The next time someone calls you a “birdbrain,” take it as a compliment. A University of Chicago researcher has learned that tiny Zebra finches are so smart that they silently practice their songs while they're asleep.
Daniel Margoliash, an associate professor in the department of organismal biology and anatomy, placed a tiny recording device attached to the skull of the small, gregarious birds. The device monitors the activity of brain cells called neurons, which send out and receive electrical impulses.
He found that his pint-size bird subjects showed a pattern of brain signals that was exactly the same as the one they displayed while singing their characteristic songs during the day. Although the birds didn't give voice to the songs at night, their brain waves proved they were rehearsing their musical repertoires while snoozing, Margoliash said.
Bird's Brain Reacts to Music
And he found even more evidence that the bird's brain reacted to the music when he played the song on tape as the bird slept. Again, the bird's neurons fired in tune to the familiar music, as the bird lay asleep and silent, said the researcher. Sleep was the common denominator.

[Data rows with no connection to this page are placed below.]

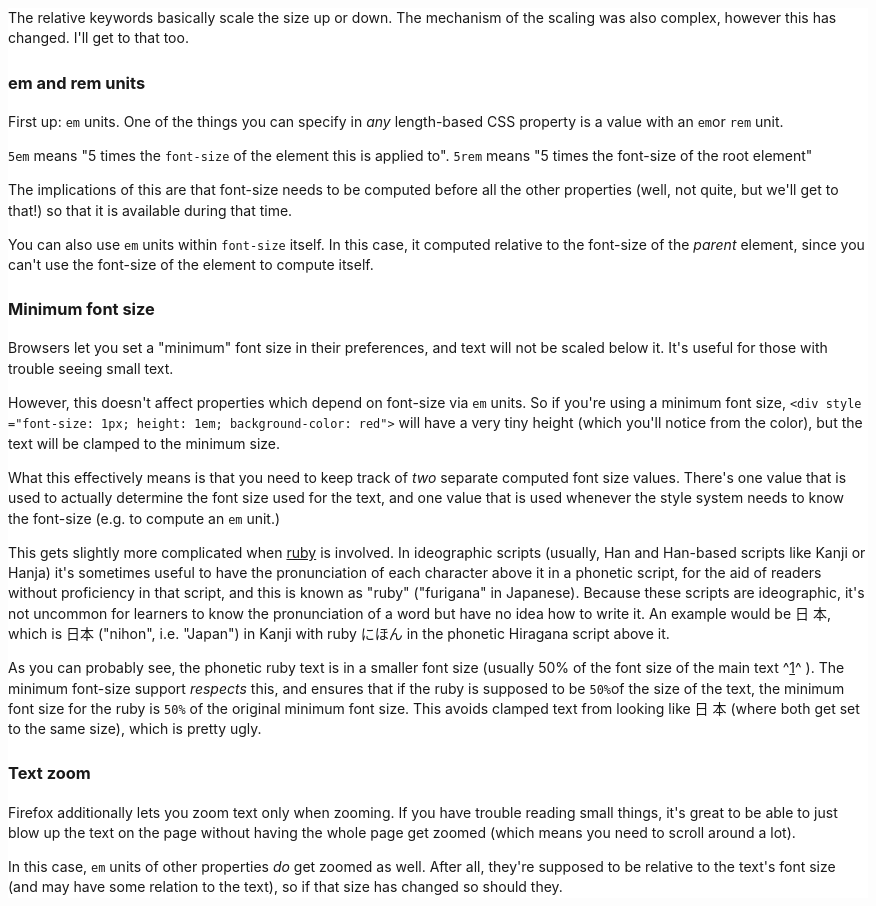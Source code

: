 The relative keywords basically scale the size up or down. The mechanism of the scaling was also complex, however this has changed. I'll get to that too.

### em and rem units

First up: `em` units. One of the things you can specify in *any* length-based CSS property is a value with an `em`or `rem` unit.

`5em` means "5 times the `font-size` of the element this is applied to". `5rem` means "5 times the font-size of the root element"

The implications of this are that font-size needs to be computed before all the other properties (well, not quite, but we'll get to that!) so that it is available during that time.

You can also use `em` units within `font-size` itself. In this case, it computed relative to the font-size of the *parent* element, since you can't use the font-size of the element to compute itself.

### Minimum font size

Browsers let you set a "minimum" font size in their preferences, and text will not be scaled below it. It's useful for those with trouble seeing small text.

However, this doesn't affect properties which depend on font-size via `em` units. So if you're using a minimum font size, `<div style="font-size: 1px; height: 1em; background-color: red">` will have a very tiny height (which you'll notice from the color), but the text will be clamped to the minimum size.

What this effectively means is that you need to keep track of *two* separate computed font size values. There's one value that is used to actually determine the font size used for the text, and one value that is used whenever the style system needs to know the font-size (e.g. to compute an `em` unit.)

This gets slightly more complicated when [ruby](https://en.wikipedia.org/wiki/Ruby_character) is involved. In ideographic scripts (usually, Han and Han-based scripts like Kanji or Hanja) it's sometimes useful to have the pronunciation of each character above it in a phonetic script, for the aid of readers without proficiency in that script, and this is known as "ruby" ("furigana" in Japanese). Because these scripts are ideographic, it's not uncommon for learners to know the pronunciation of a word but have no idea how to write it. An example would be 日 本, which is 日本 ("nihon", i.e. "Japan") in Kanji with ruby にほん in the phonetic Hiragana script above it.

As you can probably see, the phonetic ruby text is in a smaller font size (usually 50% of the font size of the main text ^[1](https://manishearth.github.io/blog/2017/08/10/font-size-an-unexpectedly-complex-css-property/#fn:1)^ ). The minimum font-size support *respects* this, and ensures that if the ruby is supposed to be `50%`of the size of the text, the minimum font size for the ruby is `50%` of the original minimum font size. This avoids clamped text from looking like 日 本 (where both get set to the same size), which is pretty ugly.

### Text zoom

Firefox additionally lets you zoom text only when zooming. If you have trouble reading small things, it's great to be able to just blow up the text on the page without having the whole page get zoomed (which means you need to scroll around a lot).

In this case, `em` units of other properties *do* get zoomed as well. After all, they're supposed to be relative to the text's font size (and may have some relation to the text), so if that size has changed so should they.
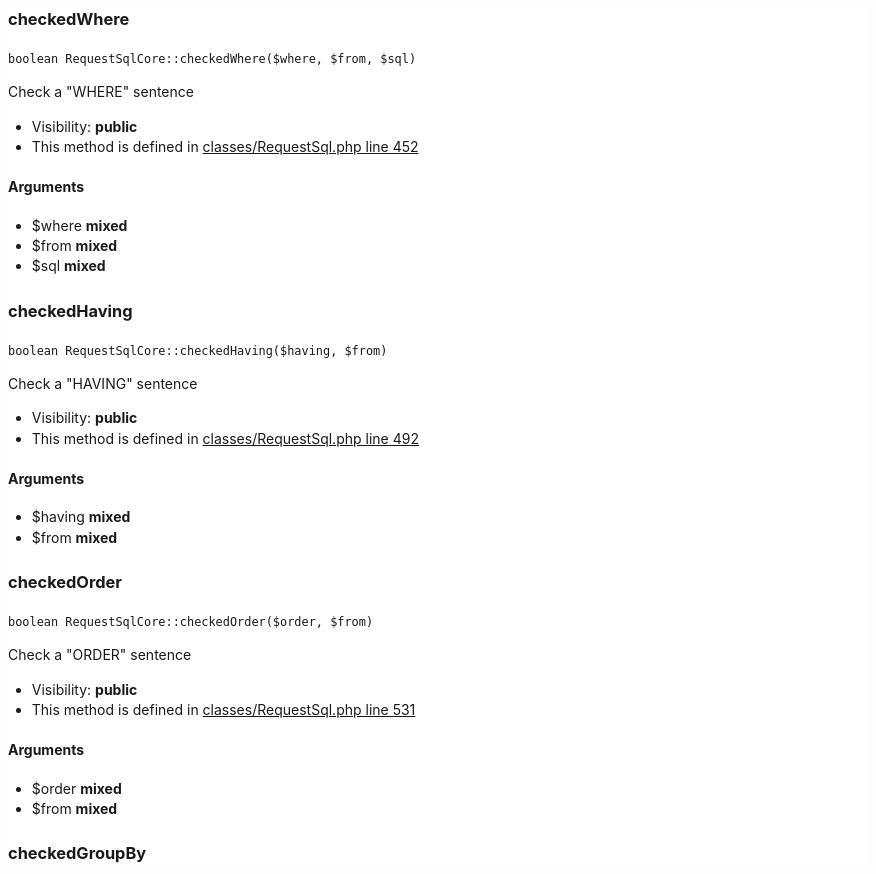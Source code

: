 

### <a name="method-checkedWhere"></a>checkedWhere

    boolean RequestSqlCore::checkedWhere($where, $from, $sql)

Check a "WHERE" sentence



* Visibility: **public**
* This method is defined in [classes/RequestSql.php line 452](https://github.com/PrestaShop/PrestaShop/blob/1.6.1.1/classes/RequestSql.php#L452)


#### Arguments
* $where **mixed**
* $from **mixed**
* $sql **mixed**



### <a name="method-checkedHaving"></a>checkedHaving

    boolean RequestSqlCore::checkedHaving($having, $from)

Check a "HAVING" sentence



* Visibility: **public**
* This method is defined in [classes/RequestSql.php line 492](https://github.com/PrestaShop/PrestaShop/blob/1.6.1.1/classes/RequestSql.php#L492)


#### Arguments
* $having **mixed**
* $from **mixed**



### <a name="method-checkedOrder"></a>checkedOrder

    boolean RequestSqlCore::checkedOrder($order, $from)

Check a "ORDER" sentence



* Visibility: **public**
* This method is defined in [classes/RequestSql.php line 531](https://github.com/PrestaShop/PrestaShop/blob/1.6.1.1/classes/RequestSql.php#L531)


#### Arguments
* $order **mixed**
* $from **mixed**



### <a name="method-checkedGroupBy"></a>checkedGroupBy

“When the bird is awake the neurons fire vigorously. Otherwise, when he's awake and you play back songs, he doesn't respond. When he sleeps, the neurons burst and those patterns match his singing,” he said. “And when you play back songs when the animal is sleeping, the neurons respond.”
Margoliash's research is aimed at finding out more about how animals - and people - learn and remember. More specifically, he wants to know how the brain processes sounds, translating them into muscle activity that produces singing.
Sleeping Birds the Key
He turned to sleeping birds because animals that were awake showed no evidence of the rehearsal behavior. “The way to think of it is a musician who struggles with some difficult passage during the day,” Margoliash said. “And he comes back in the next day and is doing remarkably better. There is certainly evidence that sleep helps in various tasks of humans. What's special here is we may be learning more about the actual mechanism of it.”
Young birds listen to adult singers to learn their tunes. The research suggests their brains store the complex musical information and practice it as a sort of dream, when other stimuli aren't there to interfere with learning.
Before he could move forward, Margoliash had to devise a device that was small enough to fit on the head of a Zebra finch and could measure the activity of neurons, brain cells that receive and send out electrical impulses.
Only the male of the Zebra finch sings, part of his seduction routine. The tiny birds, which weigh about 10 grams, are native to Australia and Timor, but are popular house pets worldwide. They are highly social with each other and reach sexual maturity after only about 90 days.
“It's a very nice, hardy little animal and makes for a very nice pet,” said Margoliash, but he admitted he hadn't picked the bird for its musical prowess. The Zebra finch's song is “a cross between a squeaky door and Bugs Bunny,” he said.